Live review: Vans Warped Tour, Verizon Wireless Amphitheatre, 7/30/2012

Posted By on Tue, Jul 31, 2012 at 10:06 AM

Vans Warped Tour
Verizon Wireless Amphitheatre
July 30, 2012


Another Vans Warped Tour has come and gone, bringing more than 50 bands to the masses. The only real problem with Warped, besides the blazing hot sun and the three-dollar water, is not having enough time to check out all of the awesome new talent and all the old favorites that continue to rock our faces off. So here are just a few highlights from the day — from Stepdad to Taking Back Sunday, which brought so many awesome new bands to the surface that it was nearly impossible to play favorites.

Stepdad (the newbie)
Warped has always been a platform for new bands to launch and has been growing more and more musically diverse over the years. Come on, it’s evolved so that Katy Perry has played the same stage as Chiodos. It’s set the stage to bring some lighter fare to a crowd that is die-hard for their brand of choice.

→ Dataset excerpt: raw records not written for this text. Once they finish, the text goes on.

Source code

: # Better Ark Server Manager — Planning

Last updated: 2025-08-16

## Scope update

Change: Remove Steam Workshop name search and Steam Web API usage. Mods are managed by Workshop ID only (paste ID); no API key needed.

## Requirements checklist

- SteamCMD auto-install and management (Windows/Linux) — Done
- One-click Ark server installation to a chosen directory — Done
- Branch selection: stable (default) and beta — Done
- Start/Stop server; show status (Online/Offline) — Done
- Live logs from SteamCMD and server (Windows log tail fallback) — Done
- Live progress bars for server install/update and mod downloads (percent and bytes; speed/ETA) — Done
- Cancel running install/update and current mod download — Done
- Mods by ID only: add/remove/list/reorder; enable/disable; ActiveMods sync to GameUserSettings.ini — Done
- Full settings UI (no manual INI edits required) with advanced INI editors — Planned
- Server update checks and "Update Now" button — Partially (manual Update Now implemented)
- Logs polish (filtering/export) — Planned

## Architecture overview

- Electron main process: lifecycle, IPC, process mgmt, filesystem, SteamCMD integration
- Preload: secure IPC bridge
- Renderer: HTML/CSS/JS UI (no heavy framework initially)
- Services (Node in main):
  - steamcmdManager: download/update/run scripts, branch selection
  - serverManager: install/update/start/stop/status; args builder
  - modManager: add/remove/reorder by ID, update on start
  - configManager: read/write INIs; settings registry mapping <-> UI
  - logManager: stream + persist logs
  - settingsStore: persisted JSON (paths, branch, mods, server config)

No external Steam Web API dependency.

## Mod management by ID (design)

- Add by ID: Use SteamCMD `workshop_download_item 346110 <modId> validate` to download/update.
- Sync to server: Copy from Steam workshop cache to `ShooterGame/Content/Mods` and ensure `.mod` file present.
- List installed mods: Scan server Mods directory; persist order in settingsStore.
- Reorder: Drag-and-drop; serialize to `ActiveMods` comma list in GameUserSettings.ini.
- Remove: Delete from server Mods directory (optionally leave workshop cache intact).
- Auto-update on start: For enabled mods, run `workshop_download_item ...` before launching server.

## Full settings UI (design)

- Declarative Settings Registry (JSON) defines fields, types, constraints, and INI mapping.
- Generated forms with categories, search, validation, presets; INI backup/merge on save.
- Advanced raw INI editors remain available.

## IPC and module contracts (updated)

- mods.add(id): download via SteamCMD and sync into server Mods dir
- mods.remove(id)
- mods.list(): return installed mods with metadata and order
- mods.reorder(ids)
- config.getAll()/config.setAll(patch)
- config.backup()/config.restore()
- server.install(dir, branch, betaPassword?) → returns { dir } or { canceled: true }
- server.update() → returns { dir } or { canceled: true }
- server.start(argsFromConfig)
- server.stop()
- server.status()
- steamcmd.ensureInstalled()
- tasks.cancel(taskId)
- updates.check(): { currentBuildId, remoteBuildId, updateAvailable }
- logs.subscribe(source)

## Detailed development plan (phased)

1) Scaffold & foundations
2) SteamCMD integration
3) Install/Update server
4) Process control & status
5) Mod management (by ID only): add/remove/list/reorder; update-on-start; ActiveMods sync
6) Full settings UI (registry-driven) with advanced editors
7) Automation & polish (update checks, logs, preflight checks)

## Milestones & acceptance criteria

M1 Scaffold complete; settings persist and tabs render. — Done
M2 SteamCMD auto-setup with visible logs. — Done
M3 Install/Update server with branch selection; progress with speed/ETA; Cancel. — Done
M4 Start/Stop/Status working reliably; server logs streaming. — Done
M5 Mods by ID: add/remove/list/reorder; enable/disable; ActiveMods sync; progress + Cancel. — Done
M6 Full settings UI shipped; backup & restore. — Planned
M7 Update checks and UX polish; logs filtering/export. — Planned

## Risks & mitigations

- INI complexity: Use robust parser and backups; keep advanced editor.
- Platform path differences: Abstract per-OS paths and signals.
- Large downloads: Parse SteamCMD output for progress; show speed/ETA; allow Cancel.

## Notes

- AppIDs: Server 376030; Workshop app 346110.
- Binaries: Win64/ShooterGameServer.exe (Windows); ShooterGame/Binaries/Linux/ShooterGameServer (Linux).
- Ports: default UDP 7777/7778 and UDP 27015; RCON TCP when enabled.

Michigan-based Stepdad is probably one of the more memorable newbies on the tour this year. It’s not just their sound that sets them apart, but also their attitude: for a group as talented as they are, they’re insanely modest “I’ll be honest, our CD sounds better than we do live,” says keyboardist Ryan McCarthy. “The other guys in the band are great musicians, so that’s good — I can barely play.”

You’d never know it when the electro-pop group hits the stage. They definitely seem to know their way around their instruments, not just playing them, but also adding in electronic sounds that make their set sound ethereal without missing a beat. Still, McCarthy insists it’s all just a happy accident. “I just like writing songs,” he says, noting that the band got started when he and singer Mark started writing songs together in their Chicago apartment. “Honestly, I’m a song writer that just so happens to be in a band.”

Happy accident or not, they stick out in a good way from the hardcore bands also making their tour debut. Although I Fight Dragons also made quite the impression, bringing a ton of positive energy to the crowd with their set.

“They’re one of my favorites on the tour,” says McCarthy, indicating guitarist for the group Packy Lundholm as he walked by. “I can always tell when they’re playing onstage, because they have this adorable little guitar riff that trickles in and out... ” “Yeah, we’re the most adorable band on Warped tour,” Lundholm says, shaking his head.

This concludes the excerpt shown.